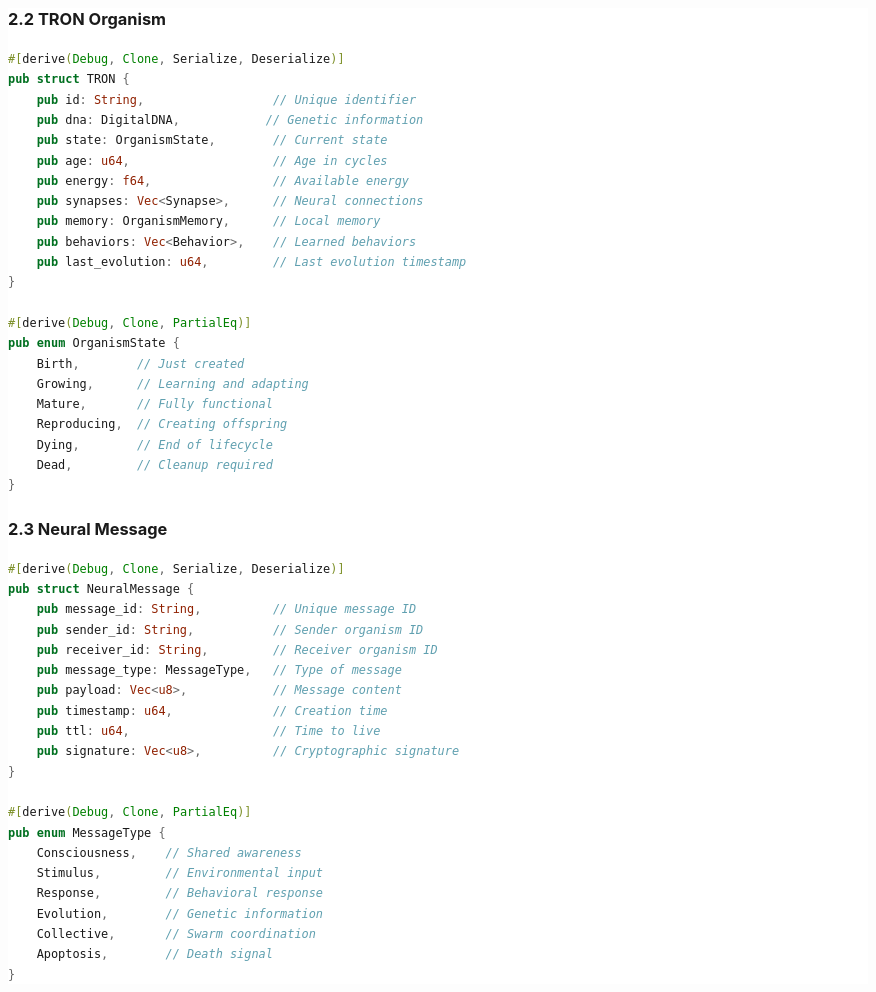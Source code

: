 ### 2.2 TRON Organism
```rust
#[derive(Debug, Clone, Serialize, Deserialize)]
pub struct TRON {
    pub id: String,                  // Unique identifier
    pub dna: DigitalDNA,            // Genetic information
    pub state: OrganismState,        // Current state
    pub age: u64,                    // Age in cycles
    pub energy: f64,                 // Available energy
    pub synapses: Vec<Synapse>,      // Neural connections
    pub memory: OrganismMemory,      // Local memory
    pub behaviors: Vec<Behavior>,    // Learned behaviors
    pub last_evolution: u64,         // Last evolution timestamp
}

#[derive(Debug, Clone, PartialEq)]
pub enum OrganismState {
    Birth,        // Just created
    Growing,      // Learning and adapting
    Mature,       // Fully functional
    Reproducing,  // Creating offspring
    Dying,        // End of lifecycle
    Dead,         // Cleanup required
}
```

### 2.3 Neural Message
```rust
#[derive(Debug, Clone, Serialize, Deserialize)]
pub struct NeuralMessage {
    pub message_id: String,          // Unique message ID
    pub sender_id: String,           // Sender organism ID
    pub receiver_id: String,         // Receiver organism ID
    pub message_type: MessageType,   // Type of message
    pub payload: Vec<u8>,            // Message content
    pub timestamp: u64,              // Creation time
    pub ttl: u64,                    // Time to live
    pub signature: Vec<u8>,          // Cryptographic signature
}

#[derive(Debug, Clone, PartialEq)]
pub enum MessageType {
    Consciousness,    // Shared awareness
    Stimulus,         // Environmental input
    Response,         // Behavioral response
    Evolution,        // Genetic information
    Collective,       // Swarm coordination
    Apoptosis,        // Death signal
}
```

──────────

▶ [Problem details]
Filter the material above down to the lines that hold the word "information".

▶ [Answer to the exercise]
    pub dna: DigitalDNA,            // Genetic information
    Evolution,        // Genetic information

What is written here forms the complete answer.